Monthly tables: Pulled from original source. Broken into monthly tables because they return exponentially faster that way.
Consolidated table: IncortaSQL apparently does not support doing a big UNION or UNION ALL and we were getting memory errors using SQLi with the big UNION statement.
What *IS* working is having all the month tables as separate datasets via SQLi - and it's pretty fast!
That said, we must remain optimistic and assume the calendar will not stop.
So we will need to keep adding month tables as we go ( we have 2023 covered, w/ July forward obvs not having any data )
So - finally - the question: Is there a limit to the number of datasets which Incorta will support?
Corollary question - how are these processed? Does Incorta send 36 requests ( to itself in this case ) at the same time? Is that governed by the parallel job tasks config in the CMC? I can't imagine they are all done in series, although there must be some staging somewhere w/in the mix because I am having Incorta enforce primary key constraints.
I'm very excited about this - give me some good news Community members! 😉
Screen cap - 3 of 30! datasets ( 2021 combines Jan-Jun as they were relatively low volume months )
I'll answer the corrolary question.
The "staging" or primary key enforcement happens during the load/post-load phase so there should be parallelization across the different datasets and the configuration of the loader node (# of CPUs dedicated to loader, etc.) and parallelization in CMC should drive that.
However, because the queries themselves are hitting the Incorta Analytics service....the SQL interface/Analytics node could decide to queue up query execution on that end even though the client aka its own loader service may have issued a set of queries (8, 12, 16, whatever) in parallel.
I don't know of any limit on datasets per table (probably a theoretical one?) so maybe someone from Engineering can weigh in. Fun fact: the first Proof of Concept I ever did @ Incorta (2017?) was 50 different manufacturing instances (1 per factory) that we poured into a single schema/table structure so it's definitely built since the beginning to handle this type of use case.

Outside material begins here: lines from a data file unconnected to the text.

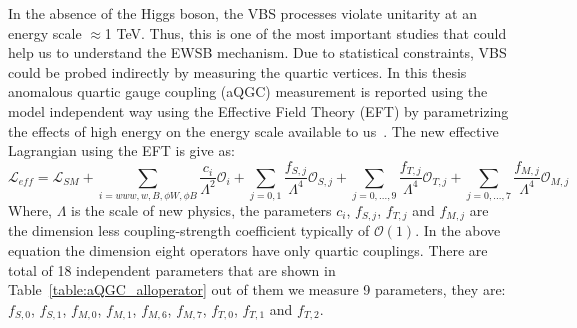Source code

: In the absence of the Higgs boson, the VBS processes violate unitarity at an energy scale $\approx$1 TeV. Thus, this is one of the most important studies that could help us to understand the EWSB mechanism. Due to statistical constraints, VBS could be probed indirectly by measuring the quartic vertices. In this thesis anomalous quartic gauge coupling (aQGC) measurement is reported using the model independent way using the Effective Field Theory (EFT) by parametrizing the effects of high energy on the energy scale available to us~\cite{aqgc_operators}. The new effective Lagrangian using the EFT is give as:
\begin{equation}
	\mathcal{L}_{eff} = \mathcal{L}_{SM} + \sum_{i=www,w,B, \phi W, \phi B} \frac{c_i}{\Lambda^2} {\mathcal{O}}_i + \sum_{j=0,1}\frac{f_{S,j}}{\Lambda^4} \mathcal{O}_{S,j} + \sum_{j=0,...,9}\frac{f_{T,j}}{\Lambda^4} \mathcal{O}_{T,j}  + \sum_{j=0,...,7} \frac{f_{M,j}}{\Lambda^4} \mathcal{O}_{M,j}
\end{equation}
Where, $\Lambda$ is the scale of new physics, the parameters $c_i$, $f_{S,j}$, $f_{T,j}$ and $f_{M,j}$ are the dimension less coupling-strength coefficient typically of $\mathcal{O}(1)$. In the above equation the dimension eight operators have only quartic couplings. There are total of 18 independent parameters that are shown in Table~\ref{table:aQGC_alloperator} out of them we measure 9 parameters, they are: $f_{S,0}$, $f_{S,1}$, $f_{M,0}$, $f_{M,1}$, $f_{M,6}$, $f_{M,7}$, $f_{T,0}$, $f_{T,1}$ and $f_{T,2}$.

And here's the parallelization in action with OnlineStore (quickest example I could pull up):
So, query the largest table (salesorderdetail) 3 different ways making the 9 million row table into a 27 million row table.
And that extracts in 41 seconds:
And a single query to that table extracts in 30 seconds:
@RADSr I am assuming your historical data (data for previous months) is also getting updated that's why you are doing full load where you load data for all the months using the approach you described.
If that is not the case and data for previous months do not change, then there are other ways to manage this load.
The multi-source table is a good solution in this case, but is there a reason you must extract them in separate Incorta tables then glue them using a multi-source table through SQLi? I believe it will be better if you create a multi-source table where each dataset extracts from source directly, this way, you reduce one step (re-extraction through SQLi) which will save cluster resources.
As for the limit of number of data sets, I believe there's no limit. I have seen customer use cases where there were 25+ data sets in a table and I've heard of 60. Technically there's no limit. But you have to make sure the loader service has enough resources to execute.
When you load a table with multiple data sets, the loader will try to extract the data set in parallel. This is governed by a thread pool for all data sets being extracted across the load job, which may contain other tables. So, expect parallel execution of the queries against your source.
In the CMC, you can set the number of parallel load jobs, but this is for the whole load jobs (the ones you set in the scheduler), which are usually schemas. The capacity of the thread-pool used to extract tables and data sets depends on the CPU Utilization percentage you set for the loader service. The higher the percentage, the more tables (and data sets) can be extracted in parallel.